Optimization process
The optimization process is divided into two stages: Improve stability and speed up convergence:
#1. In the first stage, the Young's modulus of each Gaussian particle is randomly initialized and fixed, and then only the front part of the reference video is used. Three frames to optimize the initial velocity of each particle.
2. In the second stage, the initial velocity is fixed and the spatially varying Young's modulus is optimized. To prevent gradients from exploding or disappearing, the gradient signal only flows to the previous frame.
In this way, the simulator is able to simulate the physical behavior of the object and optimize the material properties and initial conditions based on the reference video to generate realistic dynamic effects.
3. Accelerate simulation with subsampling
Using three-dimensional Gaussian particles for high-fidelity rendering usually requires millions of particles. Representing a scenario imposes a huge computational burden on running the simulation.
In order to improve efficiency, the model introduces a sub-sampling process, which greatly reduces the amount of calculation while maintaining the high fidelity of the rendering results: only a small number of driving particles (driving particles) are used particle), and then drive the particles through interpolation to obtain the position and rotation of Gaussian particles, effectively balancing computational efficiency and rendering quality.

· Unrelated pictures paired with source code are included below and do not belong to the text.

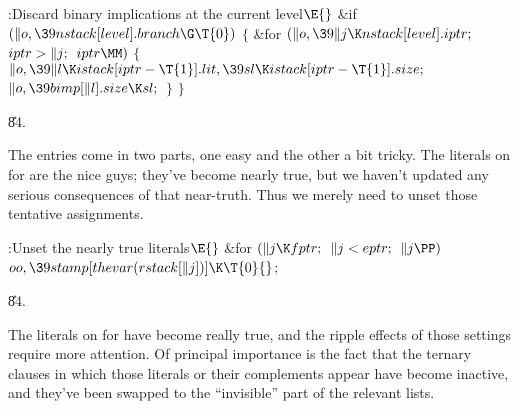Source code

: \Y\B\4:Discard binary implications at the current level\X${}\E{}$\6
\&{if} ${}(\|o,\39\\{nstack}[\\{level}].\\{branch}\G\T{0}){}$\5
${}\{{}$\1\6
\&{for} ${}(\|o,\39\|j\K\\{nstack}[\\{level}].\\{iptr};{}$ ${}\\{iptr}>\|j;{}$
${}\\{iptr}\MM){}$\5
${}\{{}$\1\6
${}\|o,\39\|l\K\\{istack}[\\{iptr}-\T{1}].\\{lit},\39\\{sl}\K\\{istack}[%
\\{iptr}-\T{1}].\\{size};{}$\6
${}\|o,\39\\{bimp}[\|l].\\{size}\K\\{sl};{}$\6
\4${}\}{}$\2\6
\4${}\}{}$\2\par
\U84.\fi

The  entries come in two parts, one easy and the other
a bit tricky. The literals on  for
 are the nice guys; they've become nearly true,
but we haven't
updated any serious consequences of that near-truth. Thus we merely need to
unset those tentative assignments.

\Y\B\4:Unset the nearly true literals\X${}\E{}$\6
\&{for} ${}(\|j\K\\{fptr};{}$ ${}\|j<\\{eptr};{}$ ${}\|j\PP){}$\1\5
${}\\{oo},\39\\{stamp}[\\{thevar}(\\{rstack}[\|j])]\K\T{0}{}$;\2\par
\U84.\fi

The literals on  for 
have become really true,
and the ripple effects of those settings require more attention.
Of principal importance is the fact that the ternary clauses in which
those literals or their complements appear have become inactive,
and they've been swapped to the ``invisible'' part of the relevant
 lists.

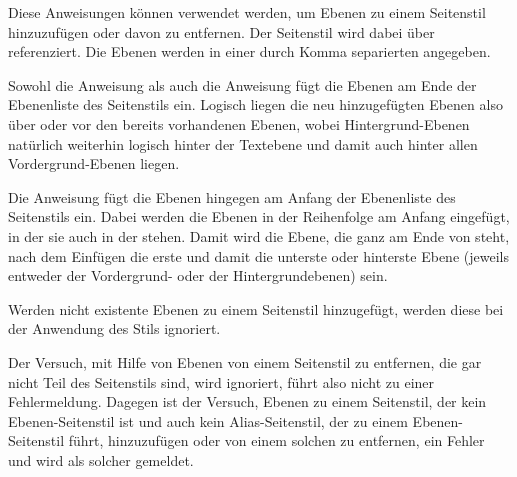 \begin{Declaration}
\end{Declaration}
%
%
Diese Anweisungen können verwendet werden, um Ebenen zu einem Seitenstil
hinzuzufügen oder davon zu entfernen. Der Seitenstil wird dabei über
 referenziert. Die Ebenen werden in einer durch Komma
separierten  angegeben. 

Sowohl die Anweisung  als auch die Anweisung
 fügt die Ebenen
am Ende der Ebenenliste des Seitenstils ein. Logisch liegen die neu
hinzugefügten Ebenen also über oder vor den bereits vorhandenen Ebenen, wobei
Hintergrund-Ebenen natürlich weiterhin logisch hinter der Textebene und damit
auch hinter allen Vordergrund-Ebenen liegen.

Die Anweisung  fügt die Ebenen hingegen am Anfang der Ebenenliste des Seitenstils
ein. Dabei werden die Ebenen in der Reihenfolge am Anfang eingefügt, in der
sie auch in der  stehen. Damit wird die Ebene, die ganz am
Ende von  steht, nach dem Einfügen die erste und damit die
unterste oder hinterste Ebene (jeweils entweder der Vordergrund- oder der
Hintergrundebenen) sein.

Werden nicht existente Ebenen zu einem Seitenstil
hinzugefügt, werden diese bei der Anwendung des Stils ignoriert.

\iffalse%
Die Anweisung \Macro{RemoveLayersFromPageStyle} dient dem genauen
Gegenteil. Sie entfernt\textnote{entfernen} die angegebenen Ebenen von
Seitenstil.%
\fi

Der Versuch, mit Hilfe von
 Ebenen von einem
Seitenstil zu entfernen, die gar nicht Teil des Seitenstils sind, wird
ignoriert, führt also nicht zu einer Fehlermeldung. Dagegen ist der Versuch,
Ebenen zu einem Seitenstil, der kein Ebenen-Seitenstil ist und auch kein
Alias-Seitenstil, der zu einem Ebenen-Seitenstil führt, hinzuzufügen oder von
einem solchen zu entfernen, ein Fehler und wird als solcher gemeldet.%
\EndIndexGroup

Specifically, the model uses the K-Means clustering algorithm to create a set of driving particles at time t=0, where each driving particle is represented by a set of physical attributes, including position, Velocity, deformation gradient, local velocity field gradient, Young's modulus, mass, Poisson's ratio and volume.
The initial position of the driving particle is the average of the positions of all its cluster members, where the number of driving particles is much smaller than the number of three-dimensional Gaussian particles.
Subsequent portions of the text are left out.